AMD motherboards and processors support Cool and Quiet which can be enabled in the bios. It reduces the voltage and clock speed when the computer is idle to reduce power consumption and adjusts the CPUs fan accordingly. I believe Intel’s version is called EIST or Speed Step.  Most good motherboards will have options to manually increase or decrease the RPM of the fans when the temperature is above X or below Y.



			
				Pipps said:
			
		

> I can see that AMD would be the way to go. May I ask, would the DFI LanParty Jr 790GX



The 790GX chipset belongs to a high end motherboard, although they're good as they usually contain a flurry of overclocking features I wouldn't recommend it because of the price, if you're on a budget such a board would defeat the purpose. The cheaper alternatives which are just as good are the 780v, 780G and 8300 chipsets.




			
				Pipps said:
			
		

> I would be very interested to hear more about your recommendations on a £250 DX10-gaming-capable-rig.
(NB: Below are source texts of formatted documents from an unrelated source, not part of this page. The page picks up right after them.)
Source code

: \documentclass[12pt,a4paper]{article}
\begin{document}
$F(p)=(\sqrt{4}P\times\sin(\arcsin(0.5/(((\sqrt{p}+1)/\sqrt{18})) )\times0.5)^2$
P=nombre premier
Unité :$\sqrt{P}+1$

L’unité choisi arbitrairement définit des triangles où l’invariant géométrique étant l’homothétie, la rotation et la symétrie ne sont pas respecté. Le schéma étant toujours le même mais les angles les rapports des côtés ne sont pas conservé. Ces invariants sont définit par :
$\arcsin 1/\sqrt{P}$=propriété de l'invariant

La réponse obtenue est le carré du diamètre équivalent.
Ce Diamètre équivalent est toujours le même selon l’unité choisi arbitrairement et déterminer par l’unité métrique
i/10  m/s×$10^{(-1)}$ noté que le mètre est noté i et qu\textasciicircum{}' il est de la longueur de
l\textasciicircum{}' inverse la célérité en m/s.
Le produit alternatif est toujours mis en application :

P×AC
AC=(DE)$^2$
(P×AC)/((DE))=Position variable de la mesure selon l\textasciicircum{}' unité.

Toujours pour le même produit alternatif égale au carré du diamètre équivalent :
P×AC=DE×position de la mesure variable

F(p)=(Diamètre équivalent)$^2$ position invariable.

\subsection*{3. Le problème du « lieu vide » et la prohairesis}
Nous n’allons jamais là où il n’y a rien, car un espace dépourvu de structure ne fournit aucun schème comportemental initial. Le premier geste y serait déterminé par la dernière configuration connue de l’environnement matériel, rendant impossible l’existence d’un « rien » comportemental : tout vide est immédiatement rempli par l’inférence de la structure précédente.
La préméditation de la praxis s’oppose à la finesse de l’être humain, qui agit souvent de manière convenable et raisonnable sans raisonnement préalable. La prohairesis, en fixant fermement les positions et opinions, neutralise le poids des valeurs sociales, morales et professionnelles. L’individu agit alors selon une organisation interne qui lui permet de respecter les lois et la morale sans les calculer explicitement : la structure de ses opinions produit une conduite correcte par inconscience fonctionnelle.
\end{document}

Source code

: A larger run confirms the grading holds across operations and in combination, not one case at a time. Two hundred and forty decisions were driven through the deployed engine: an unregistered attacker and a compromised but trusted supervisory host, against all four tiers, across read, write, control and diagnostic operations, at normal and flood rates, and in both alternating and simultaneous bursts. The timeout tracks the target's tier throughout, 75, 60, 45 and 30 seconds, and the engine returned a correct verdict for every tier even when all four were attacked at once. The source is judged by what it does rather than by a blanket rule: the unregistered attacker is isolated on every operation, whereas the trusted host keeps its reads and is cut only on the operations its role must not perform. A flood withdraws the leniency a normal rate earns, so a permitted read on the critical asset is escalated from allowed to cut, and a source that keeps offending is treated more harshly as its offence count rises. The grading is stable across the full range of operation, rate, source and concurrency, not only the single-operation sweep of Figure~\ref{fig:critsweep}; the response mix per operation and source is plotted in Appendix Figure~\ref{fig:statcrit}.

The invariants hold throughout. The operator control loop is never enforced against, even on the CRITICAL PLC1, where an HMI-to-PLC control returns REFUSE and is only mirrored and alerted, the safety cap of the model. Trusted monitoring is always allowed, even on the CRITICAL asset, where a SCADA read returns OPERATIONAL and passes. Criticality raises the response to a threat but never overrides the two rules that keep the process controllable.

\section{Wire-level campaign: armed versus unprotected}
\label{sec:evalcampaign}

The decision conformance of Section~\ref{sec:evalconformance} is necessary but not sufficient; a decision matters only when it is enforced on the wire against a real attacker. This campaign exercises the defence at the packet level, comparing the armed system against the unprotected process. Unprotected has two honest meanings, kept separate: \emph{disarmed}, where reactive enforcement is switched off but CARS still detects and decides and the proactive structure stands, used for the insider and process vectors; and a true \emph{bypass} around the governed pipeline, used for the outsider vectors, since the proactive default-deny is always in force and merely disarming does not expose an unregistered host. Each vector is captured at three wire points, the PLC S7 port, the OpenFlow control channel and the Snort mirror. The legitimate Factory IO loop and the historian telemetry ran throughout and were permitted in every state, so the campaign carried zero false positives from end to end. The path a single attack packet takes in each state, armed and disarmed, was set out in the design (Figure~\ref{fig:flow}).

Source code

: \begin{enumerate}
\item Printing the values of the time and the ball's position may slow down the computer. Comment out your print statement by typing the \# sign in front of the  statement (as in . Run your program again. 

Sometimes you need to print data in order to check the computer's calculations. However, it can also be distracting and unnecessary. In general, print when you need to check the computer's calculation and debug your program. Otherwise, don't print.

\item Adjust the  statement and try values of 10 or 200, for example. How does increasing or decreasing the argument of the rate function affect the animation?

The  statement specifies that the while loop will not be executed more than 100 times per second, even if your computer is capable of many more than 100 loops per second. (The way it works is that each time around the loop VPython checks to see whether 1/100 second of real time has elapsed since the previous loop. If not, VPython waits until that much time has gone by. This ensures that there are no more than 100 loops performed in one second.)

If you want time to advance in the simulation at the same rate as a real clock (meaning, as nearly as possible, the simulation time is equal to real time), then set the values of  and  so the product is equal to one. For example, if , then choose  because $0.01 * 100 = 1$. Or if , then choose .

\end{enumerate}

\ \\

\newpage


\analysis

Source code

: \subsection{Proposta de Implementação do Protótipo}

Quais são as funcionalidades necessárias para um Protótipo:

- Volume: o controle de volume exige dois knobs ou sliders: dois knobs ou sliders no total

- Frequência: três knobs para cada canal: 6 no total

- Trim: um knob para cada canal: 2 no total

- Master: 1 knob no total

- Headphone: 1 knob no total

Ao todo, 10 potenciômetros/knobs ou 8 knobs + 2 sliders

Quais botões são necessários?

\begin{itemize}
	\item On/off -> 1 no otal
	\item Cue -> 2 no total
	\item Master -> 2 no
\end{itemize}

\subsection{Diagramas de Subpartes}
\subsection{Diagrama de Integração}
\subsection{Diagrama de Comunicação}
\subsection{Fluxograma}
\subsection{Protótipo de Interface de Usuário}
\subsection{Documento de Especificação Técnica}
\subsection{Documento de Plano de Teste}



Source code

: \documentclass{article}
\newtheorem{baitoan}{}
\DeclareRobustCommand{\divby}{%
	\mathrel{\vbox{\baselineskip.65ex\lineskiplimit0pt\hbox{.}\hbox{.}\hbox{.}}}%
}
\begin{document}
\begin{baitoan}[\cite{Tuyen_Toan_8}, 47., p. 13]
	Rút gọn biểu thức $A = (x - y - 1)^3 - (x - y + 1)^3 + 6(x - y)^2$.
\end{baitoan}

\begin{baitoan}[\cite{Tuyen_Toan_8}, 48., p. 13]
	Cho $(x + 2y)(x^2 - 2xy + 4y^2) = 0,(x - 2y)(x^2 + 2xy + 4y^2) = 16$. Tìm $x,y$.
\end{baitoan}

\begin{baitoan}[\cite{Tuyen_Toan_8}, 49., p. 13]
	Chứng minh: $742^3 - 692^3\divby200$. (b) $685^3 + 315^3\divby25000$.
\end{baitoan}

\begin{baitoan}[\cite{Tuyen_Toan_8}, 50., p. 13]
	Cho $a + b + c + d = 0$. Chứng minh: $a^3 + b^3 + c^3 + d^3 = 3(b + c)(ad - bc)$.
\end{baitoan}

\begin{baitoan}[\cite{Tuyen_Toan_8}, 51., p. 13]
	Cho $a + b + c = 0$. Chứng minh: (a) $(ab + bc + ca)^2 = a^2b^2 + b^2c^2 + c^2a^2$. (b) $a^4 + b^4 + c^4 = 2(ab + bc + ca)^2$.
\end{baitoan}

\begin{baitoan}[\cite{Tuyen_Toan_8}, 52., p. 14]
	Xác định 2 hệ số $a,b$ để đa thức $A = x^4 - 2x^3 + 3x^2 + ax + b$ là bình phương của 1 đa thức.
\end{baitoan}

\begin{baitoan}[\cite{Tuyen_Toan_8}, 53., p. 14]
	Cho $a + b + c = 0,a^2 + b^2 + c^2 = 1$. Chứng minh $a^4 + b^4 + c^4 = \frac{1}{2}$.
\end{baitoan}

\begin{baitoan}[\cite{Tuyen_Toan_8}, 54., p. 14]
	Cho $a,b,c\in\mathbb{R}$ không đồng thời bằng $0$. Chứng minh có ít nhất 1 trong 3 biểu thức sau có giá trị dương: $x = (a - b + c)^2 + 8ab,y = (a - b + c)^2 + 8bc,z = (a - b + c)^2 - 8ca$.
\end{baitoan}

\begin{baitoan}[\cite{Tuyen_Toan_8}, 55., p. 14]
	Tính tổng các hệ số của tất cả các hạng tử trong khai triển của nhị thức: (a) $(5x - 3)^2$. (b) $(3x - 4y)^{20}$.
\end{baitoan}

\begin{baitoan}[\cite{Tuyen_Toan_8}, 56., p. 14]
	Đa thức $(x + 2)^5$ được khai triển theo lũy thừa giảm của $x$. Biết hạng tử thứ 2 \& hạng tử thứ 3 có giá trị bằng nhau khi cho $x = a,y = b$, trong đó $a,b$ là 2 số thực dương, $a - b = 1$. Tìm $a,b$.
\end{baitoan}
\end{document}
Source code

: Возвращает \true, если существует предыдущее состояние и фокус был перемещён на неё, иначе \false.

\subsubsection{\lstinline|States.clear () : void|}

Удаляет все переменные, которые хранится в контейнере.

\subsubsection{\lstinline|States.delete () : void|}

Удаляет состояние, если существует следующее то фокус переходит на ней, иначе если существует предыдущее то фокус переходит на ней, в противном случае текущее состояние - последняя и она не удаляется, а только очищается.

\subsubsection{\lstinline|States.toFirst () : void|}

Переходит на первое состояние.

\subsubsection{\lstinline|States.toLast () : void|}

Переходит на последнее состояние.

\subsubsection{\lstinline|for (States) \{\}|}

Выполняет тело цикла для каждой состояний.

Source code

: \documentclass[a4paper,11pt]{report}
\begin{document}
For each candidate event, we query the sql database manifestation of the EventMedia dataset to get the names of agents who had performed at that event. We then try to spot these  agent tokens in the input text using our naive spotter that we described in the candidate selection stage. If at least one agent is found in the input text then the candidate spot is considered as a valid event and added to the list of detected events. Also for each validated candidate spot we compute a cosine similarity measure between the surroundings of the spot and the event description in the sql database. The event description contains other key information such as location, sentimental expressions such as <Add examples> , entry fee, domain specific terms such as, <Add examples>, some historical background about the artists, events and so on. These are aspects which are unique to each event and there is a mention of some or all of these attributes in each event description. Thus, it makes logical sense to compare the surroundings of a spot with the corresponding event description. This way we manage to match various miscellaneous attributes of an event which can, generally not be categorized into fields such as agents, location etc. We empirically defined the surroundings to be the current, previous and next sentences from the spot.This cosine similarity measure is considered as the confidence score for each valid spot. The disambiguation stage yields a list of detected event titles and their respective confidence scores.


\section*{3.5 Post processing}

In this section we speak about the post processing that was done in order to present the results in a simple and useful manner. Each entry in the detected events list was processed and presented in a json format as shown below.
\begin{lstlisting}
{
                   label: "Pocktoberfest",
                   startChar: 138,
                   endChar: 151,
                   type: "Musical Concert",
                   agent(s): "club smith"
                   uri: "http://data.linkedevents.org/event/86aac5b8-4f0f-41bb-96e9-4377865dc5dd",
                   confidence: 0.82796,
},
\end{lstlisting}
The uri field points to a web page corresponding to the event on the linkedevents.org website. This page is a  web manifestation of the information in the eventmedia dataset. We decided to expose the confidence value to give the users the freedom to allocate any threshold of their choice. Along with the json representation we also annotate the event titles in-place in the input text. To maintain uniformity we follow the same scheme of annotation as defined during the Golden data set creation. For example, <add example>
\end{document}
Usually I’d include memory and PSU in a build but I’m presuming you’re going to use your existing components, so all you’d need is a CPU, Motherboard and video card.

Components from Ebuyer.co.uk:

AMD Phenom II X3 720 2.8GHz Socket AM3 6MB L3 Cache Retail Boxed Processor £108.75
ASUS M3A78-CM 780V Socket AM2+ onboard graphics 8 channel audio mATX Motherboard £55.94 
ASUS HD 4850 512MB DDR3 Dual DVI HDCP HDTV out PCI-E Graphics Card £93.80 

£258.49 (free super saver delivery)

You can shave off £16 if you get the Phenom II X3 710 instead of the Phenom II X3 720
here

You can shave off £30 if you buy the Phenom II X2 550 instead of the Phenom II X3 720
here
You can shave another £15 off if you buy the ASUS ATI 4850 from overclockers.co.uk 

here

So potentially you could end up with spending anything from £220-260



Edit:

Your current Asus PQ5 Pro is a good motherboard, I see no reason why you couldn't get your existing processor to 3GHz or above, it even supports the newer Core 2 Duos and Quads, it might be more convenient to drop in a new processor E7400/E8400 and a new video card opposed to going AMD. Although the AMD rig I spec'd above would be slightly faster for around the same price it is a hassle replacing the motherboard especially when you've got a more than adequate motherboard.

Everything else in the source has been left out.